» **What this task involves**
Please copy each line of the listing that includes the string "asyncio".

» **Source data**
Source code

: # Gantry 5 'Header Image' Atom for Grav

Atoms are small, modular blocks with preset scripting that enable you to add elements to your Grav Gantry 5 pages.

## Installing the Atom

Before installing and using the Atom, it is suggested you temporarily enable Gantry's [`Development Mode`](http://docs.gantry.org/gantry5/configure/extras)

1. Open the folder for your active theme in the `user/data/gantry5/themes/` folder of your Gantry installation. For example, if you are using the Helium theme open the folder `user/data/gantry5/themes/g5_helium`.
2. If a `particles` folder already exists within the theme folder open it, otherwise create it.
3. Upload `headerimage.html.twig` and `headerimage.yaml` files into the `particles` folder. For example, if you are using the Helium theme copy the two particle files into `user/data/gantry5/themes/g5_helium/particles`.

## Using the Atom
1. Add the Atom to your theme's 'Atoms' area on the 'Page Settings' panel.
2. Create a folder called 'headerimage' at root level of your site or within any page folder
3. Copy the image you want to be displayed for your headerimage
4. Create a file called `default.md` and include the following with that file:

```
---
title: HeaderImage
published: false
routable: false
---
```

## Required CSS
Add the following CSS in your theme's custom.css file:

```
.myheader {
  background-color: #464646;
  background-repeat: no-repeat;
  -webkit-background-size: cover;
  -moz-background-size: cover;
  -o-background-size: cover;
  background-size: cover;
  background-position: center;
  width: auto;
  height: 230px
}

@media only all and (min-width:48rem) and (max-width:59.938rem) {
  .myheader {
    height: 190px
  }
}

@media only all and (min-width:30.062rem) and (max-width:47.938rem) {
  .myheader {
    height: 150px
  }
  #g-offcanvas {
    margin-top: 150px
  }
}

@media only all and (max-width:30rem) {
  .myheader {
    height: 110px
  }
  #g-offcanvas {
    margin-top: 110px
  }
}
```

---

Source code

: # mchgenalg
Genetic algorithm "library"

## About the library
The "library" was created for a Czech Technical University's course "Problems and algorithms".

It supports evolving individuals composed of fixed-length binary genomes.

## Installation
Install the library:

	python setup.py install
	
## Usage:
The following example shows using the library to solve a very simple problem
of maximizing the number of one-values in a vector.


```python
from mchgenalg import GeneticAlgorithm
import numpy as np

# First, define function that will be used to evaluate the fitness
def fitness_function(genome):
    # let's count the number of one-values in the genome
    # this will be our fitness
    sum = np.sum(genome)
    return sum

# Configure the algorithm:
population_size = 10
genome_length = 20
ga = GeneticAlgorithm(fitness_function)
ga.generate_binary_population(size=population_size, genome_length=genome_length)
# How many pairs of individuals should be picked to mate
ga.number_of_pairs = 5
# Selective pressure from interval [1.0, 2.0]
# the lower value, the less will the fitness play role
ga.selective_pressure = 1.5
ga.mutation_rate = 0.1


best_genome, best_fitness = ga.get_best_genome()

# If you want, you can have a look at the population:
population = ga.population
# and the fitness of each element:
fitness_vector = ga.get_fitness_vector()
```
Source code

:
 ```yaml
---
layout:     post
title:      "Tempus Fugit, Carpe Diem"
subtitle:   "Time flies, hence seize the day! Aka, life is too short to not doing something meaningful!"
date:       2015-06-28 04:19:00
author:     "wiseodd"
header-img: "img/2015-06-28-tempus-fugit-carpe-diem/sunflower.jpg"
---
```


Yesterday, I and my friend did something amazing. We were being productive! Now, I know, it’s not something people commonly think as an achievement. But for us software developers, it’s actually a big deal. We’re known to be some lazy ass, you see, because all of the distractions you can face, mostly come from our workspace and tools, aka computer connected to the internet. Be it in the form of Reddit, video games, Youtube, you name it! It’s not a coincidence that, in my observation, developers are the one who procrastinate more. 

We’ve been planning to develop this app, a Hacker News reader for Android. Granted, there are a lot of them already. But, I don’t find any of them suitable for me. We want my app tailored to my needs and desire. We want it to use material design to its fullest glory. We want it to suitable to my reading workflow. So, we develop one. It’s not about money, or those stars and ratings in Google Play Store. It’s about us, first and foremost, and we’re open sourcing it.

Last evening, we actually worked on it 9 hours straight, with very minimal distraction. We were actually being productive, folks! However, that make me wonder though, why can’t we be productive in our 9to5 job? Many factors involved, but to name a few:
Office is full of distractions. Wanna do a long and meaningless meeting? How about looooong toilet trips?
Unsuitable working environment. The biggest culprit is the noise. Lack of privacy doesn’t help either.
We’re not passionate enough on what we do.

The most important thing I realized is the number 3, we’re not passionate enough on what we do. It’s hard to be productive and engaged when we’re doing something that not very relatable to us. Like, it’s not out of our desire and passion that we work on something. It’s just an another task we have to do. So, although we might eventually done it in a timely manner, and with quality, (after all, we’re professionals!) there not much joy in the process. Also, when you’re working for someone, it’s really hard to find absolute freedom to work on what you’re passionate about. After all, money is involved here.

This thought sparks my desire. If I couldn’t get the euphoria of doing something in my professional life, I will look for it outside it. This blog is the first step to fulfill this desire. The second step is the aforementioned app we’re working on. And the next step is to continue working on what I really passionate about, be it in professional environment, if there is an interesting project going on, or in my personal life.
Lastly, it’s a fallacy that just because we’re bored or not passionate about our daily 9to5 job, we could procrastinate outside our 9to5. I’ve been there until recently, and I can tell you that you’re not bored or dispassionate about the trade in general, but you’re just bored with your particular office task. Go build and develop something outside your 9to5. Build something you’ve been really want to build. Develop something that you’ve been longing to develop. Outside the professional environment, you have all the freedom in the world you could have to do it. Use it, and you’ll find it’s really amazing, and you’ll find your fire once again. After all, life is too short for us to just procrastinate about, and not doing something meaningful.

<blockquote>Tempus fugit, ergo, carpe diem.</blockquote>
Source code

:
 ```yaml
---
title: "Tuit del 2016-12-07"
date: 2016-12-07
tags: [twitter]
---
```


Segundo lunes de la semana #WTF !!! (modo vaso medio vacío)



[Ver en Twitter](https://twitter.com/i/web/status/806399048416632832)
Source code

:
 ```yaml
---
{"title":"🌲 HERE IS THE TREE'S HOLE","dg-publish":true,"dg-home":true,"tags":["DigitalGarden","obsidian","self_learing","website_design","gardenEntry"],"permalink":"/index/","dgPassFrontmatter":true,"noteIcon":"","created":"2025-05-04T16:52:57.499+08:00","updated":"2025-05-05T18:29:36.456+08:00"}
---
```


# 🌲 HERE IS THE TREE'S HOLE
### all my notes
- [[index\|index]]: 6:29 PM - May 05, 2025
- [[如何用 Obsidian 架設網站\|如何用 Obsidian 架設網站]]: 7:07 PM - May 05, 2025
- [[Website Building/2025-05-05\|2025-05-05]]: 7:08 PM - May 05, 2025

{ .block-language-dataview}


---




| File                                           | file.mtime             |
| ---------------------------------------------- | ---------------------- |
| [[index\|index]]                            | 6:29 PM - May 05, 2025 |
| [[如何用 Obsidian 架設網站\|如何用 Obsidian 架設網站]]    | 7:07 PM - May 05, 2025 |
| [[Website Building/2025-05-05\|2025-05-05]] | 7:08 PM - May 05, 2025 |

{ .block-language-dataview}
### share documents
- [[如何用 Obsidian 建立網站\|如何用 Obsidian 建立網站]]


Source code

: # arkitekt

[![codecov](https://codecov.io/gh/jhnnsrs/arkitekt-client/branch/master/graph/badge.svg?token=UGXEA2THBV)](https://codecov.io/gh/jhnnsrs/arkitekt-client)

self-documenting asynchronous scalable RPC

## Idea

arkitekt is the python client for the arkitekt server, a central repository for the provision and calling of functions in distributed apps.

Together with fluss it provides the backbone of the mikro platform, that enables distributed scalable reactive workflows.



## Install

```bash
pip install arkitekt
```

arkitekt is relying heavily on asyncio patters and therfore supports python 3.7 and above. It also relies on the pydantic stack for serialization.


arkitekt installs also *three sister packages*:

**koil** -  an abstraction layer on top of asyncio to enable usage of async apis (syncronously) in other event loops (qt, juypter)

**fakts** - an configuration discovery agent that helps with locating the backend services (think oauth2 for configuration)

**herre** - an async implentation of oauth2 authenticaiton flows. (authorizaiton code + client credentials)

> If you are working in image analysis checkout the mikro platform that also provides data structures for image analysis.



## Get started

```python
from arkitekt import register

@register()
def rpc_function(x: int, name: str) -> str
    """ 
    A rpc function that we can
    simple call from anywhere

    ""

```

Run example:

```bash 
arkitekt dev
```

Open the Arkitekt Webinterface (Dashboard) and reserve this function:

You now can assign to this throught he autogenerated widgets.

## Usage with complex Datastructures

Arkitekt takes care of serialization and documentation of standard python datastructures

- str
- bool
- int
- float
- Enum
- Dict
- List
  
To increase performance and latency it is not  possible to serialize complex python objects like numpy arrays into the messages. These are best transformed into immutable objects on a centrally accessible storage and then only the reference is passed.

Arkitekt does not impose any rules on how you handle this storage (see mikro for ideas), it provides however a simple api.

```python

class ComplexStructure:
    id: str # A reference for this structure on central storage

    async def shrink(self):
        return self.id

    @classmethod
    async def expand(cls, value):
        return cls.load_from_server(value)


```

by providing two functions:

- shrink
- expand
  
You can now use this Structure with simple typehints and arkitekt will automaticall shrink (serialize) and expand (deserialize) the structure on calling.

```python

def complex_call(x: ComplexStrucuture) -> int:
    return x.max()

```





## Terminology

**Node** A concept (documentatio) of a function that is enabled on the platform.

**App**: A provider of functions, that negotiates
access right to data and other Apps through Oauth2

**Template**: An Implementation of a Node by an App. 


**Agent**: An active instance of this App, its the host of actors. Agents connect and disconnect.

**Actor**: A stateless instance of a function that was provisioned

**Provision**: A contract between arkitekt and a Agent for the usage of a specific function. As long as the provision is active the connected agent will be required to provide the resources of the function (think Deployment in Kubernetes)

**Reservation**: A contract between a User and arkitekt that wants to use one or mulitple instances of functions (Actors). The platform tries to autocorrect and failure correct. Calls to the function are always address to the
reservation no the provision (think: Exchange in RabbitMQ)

» **Solution for this problem**
arkitekt is relying heavily on asyncio patters and therfore supports python 3.7 and above. It also relies on the pydantic stack for serialization.
**koil** -  an abstraction layer on top of asyncio to enable usage of async apis (syncronously) in other event loops (qt, juypter)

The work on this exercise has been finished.